Make the McKenzie Connection!

Deaf Ears

Our daughter, 29, is trying to decide whether to give her ex-boyfriend another chance. After a two year relationship, he cheated on her with his ex-girlfriend. He said he had to find out if his ex was the one. A year later his ex cheated on him, and he went back to our daughter and asked for a second chance.

Our daughter was devastated by his infidelity. It was heartbreaking. We sent her to counseling for months. We are distraught about her giving this man a second chance. In her loneliness she is caught in the myth of getting older and doubting there will ever be someone else.

Our daughter's friends agree he is not her equal in education, manners, or maturity, though he is good-looking. She says she forgave him, but she admits trust is the issue. She tells us, "I have tried, but no one else even looks at me twice."

She knows we distrust him. The timing of his return is mostly a reaction to his ex-girlfriend doing to him what he did to our daughter. She wants to recover what was, but we believe it cannot be. We don't want to control her future, but the old saying "once a cheater always a cheater" rings in our minds.

Tom & Kate

Tom & Kate, your daughter might be willing to break off with this man if you could give her the exact date and time the right man will show up. But since you cannot give her that, she won't believe it can happen.

Often when a woman clings to an inappropriate man, there is one thing about the man which is a peg she can hang her hat on. Most commonly that peg is physical attractiveness. Your daughter pictures herself entering a room on his arm. That allows her to ignore his cheating, though it also makes him attractive to other women.

Your letter tells us how much you love your daughter. All you can do is be there for her. Whatever rational reasons you give her for ending the relationship will go unheeded because her irrational fear is telling her it is him or no one. Faced with a life alone, with no other man ever, she clings to a man who cheated on her and feeds her low self-esteem.

Wayne & Tamara

No Prize

I had a five month relationship with a gentleman and thought we were oddly made for each other.
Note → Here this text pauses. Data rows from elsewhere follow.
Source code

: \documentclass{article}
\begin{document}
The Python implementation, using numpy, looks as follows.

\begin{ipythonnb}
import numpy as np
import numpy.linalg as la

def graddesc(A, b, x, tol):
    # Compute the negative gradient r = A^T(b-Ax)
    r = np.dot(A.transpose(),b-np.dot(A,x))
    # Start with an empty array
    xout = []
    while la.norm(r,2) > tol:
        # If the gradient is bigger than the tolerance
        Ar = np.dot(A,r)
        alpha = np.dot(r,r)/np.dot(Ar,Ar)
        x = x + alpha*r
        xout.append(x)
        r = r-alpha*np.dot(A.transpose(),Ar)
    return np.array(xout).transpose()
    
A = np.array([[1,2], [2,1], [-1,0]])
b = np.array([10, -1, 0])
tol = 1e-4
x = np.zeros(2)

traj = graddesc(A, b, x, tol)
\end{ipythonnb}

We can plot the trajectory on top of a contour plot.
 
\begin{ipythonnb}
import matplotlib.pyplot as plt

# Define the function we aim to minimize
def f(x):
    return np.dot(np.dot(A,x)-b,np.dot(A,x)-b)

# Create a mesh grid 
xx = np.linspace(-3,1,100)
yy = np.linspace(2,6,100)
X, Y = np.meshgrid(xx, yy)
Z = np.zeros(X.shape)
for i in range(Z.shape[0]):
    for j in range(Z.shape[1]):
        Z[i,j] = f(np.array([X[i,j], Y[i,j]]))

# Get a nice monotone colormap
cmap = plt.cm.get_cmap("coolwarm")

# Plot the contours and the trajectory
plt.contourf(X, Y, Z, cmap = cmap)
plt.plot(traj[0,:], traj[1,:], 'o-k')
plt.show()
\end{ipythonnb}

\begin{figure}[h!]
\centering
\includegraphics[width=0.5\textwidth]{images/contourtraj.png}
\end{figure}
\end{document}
He would call me every morning and sing to me over the phone while I walked the dog. When he took me out to dinner, he brought me small plants or flowers.

Last Saturday while in my bathroom he got a call from someone, obviously a woman by the tone in his voice. He tells her he is washing his hands and will call her back when he is free, meaning when he is out of my house. The lie falls from his lips so easily I am shocked. He comes out of the bathroom and grabs my hand to walk him to his car. As we leave the house, I say, "Don't forget to call her back." He says, "Oh, that was just some real estate lady."

He kisses me like he's my uncle. When I ask why the perfunctory kiss, he says he doesn't know. Did I not read the signs correctly? I haven't heard from him since.

Faith

Faith, maybe you missed the early signs, but calling the relationship "oddly" right suggests you sensed something was amiss. The blitzkrieg pursuit may have felt like he was trying to accomplish something rather than express something which came naturally.

Trusting your natural instincts led you to confront him. He disappeared. You hit the nail on the head. Many women would have let that go by, hoping to win him like a Kewpie doll. You knew better.